**Exercise brief**.
In the records below, find each line with the word "little" and copy it.

**Records for processing**.
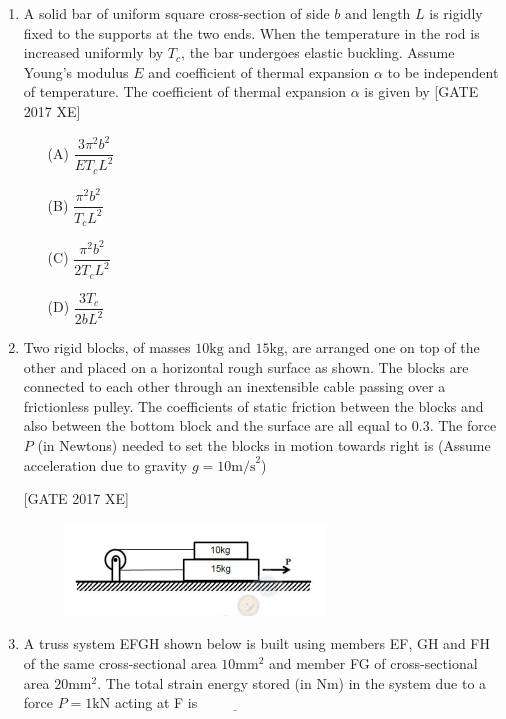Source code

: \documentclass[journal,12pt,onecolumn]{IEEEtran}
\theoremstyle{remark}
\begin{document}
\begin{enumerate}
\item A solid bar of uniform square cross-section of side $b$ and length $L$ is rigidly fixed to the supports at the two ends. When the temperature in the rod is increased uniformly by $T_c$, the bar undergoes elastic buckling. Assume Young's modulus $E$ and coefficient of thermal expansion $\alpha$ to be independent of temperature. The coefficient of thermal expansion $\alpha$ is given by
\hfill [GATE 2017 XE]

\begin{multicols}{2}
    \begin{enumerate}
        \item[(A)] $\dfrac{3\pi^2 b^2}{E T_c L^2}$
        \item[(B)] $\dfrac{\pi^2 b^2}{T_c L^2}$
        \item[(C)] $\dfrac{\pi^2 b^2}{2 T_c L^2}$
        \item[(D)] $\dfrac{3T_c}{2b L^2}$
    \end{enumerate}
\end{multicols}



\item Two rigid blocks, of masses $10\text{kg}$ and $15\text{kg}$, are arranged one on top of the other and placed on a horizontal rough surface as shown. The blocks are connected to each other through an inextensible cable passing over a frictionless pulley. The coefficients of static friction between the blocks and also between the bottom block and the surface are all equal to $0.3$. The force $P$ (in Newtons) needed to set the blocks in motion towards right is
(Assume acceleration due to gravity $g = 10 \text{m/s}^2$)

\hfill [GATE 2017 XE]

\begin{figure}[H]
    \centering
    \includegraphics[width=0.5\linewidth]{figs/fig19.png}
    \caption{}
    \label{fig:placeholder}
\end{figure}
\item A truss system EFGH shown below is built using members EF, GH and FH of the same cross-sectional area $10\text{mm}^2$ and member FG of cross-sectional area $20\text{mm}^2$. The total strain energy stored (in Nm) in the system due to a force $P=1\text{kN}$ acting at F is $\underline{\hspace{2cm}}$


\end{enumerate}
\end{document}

--

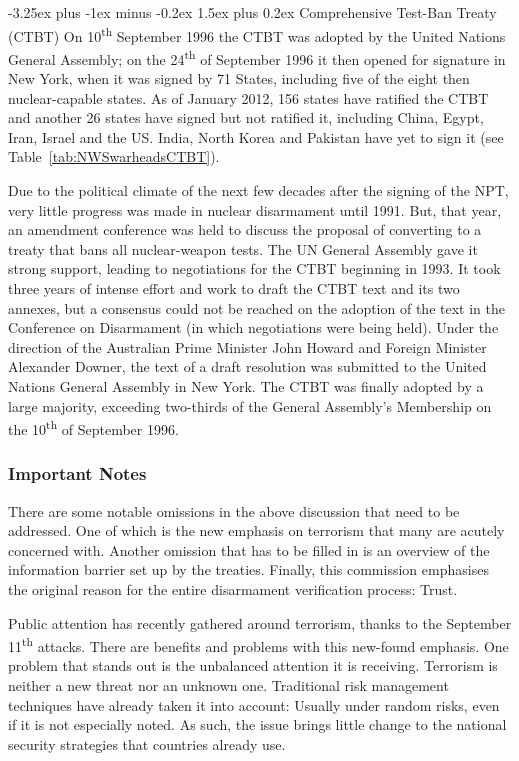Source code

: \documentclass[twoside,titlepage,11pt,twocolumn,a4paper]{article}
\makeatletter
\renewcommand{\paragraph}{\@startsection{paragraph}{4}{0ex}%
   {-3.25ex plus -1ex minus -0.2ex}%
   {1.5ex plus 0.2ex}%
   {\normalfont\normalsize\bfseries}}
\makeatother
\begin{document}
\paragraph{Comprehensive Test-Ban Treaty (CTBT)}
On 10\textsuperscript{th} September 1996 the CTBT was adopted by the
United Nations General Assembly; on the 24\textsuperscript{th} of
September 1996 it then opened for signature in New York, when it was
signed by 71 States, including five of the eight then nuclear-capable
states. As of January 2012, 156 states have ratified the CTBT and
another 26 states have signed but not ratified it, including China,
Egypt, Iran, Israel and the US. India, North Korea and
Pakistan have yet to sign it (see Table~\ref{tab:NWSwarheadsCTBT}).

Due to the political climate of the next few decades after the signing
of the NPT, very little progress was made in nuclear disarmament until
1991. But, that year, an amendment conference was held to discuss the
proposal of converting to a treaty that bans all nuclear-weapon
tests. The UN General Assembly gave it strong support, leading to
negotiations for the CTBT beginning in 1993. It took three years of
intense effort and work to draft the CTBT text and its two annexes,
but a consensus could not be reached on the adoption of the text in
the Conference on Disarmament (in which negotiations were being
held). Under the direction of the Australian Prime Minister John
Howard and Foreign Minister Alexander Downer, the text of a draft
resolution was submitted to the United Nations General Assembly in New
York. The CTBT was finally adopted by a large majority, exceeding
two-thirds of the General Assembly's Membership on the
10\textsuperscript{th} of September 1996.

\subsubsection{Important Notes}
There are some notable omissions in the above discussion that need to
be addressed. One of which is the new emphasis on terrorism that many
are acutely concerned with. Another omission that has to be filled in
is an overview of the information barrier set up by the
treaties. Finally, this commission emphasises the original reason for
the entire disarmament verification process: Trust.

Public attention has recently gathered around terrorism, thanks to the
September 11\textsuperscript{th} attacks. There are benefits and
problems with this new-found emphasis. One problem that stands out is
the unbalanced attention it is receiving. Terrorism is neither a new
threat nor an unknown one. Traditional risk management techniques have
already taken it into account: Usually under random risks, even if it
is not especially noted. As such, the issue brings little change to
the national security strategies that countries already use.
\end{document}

==

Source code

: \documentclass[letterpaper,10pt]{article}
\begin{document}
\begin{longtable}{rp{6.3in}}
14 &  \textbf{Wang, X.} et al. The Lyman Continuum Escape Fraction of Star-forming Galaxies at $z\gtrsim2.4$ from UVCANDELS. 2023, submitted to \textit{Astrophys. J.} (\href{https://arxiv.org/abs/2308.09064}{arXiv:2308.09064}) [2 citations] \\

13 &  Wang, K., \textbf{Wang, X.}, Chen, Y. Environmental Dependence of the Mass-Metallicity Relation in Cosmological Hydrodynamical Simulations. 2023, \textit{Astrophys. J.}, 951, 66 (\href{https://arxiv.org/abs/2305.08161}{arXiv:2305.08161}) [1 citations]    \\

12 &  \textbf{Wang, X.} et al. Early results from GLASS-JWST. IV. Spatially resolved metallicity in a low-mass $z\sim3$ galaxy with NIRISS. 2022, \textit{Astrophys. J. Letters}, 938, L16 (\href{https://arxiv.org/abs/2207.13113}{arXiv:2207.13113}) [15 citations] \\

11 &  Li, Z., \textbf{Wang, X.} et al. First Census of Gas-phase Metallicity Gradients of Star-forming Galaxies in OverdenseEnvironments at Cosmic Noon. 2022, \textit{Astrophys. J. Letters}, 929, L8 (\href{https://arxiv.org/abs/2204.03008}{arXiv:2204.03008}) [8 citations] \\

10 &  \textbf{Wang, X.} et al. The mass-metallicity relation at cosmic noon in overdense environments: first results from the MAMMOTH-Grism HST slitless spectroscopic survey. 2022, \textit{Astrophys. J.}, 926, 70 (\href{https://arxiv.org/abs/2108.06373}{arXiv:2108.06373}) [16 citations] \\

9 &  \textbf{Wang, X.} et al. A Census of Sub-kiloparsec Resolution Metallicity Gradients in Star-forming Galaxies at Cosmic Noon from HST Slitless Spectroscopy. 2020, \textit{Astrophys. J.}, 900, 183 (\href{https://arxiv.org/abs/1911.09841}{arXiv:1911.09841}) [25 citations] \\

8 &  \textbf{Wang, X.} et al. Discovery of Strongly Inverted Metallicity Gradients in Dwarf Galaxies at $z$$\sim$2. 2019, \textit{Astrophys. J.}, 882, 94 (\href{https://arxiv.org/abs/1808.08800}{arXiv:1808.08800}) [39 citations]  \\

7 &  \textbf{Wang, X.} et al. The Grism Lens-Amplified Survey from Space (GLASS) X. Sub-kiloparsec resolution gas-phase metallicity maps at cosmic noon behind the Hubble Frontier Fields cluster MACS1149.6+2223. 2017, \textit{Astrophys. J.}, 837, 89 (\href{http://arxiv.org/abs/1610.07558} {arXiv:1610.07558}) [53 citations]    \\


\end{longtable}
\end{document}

**The answer**.
of the NPT, very little progress was made in nuclear disarmament until
is not especially noted. As such, the issue brings little change to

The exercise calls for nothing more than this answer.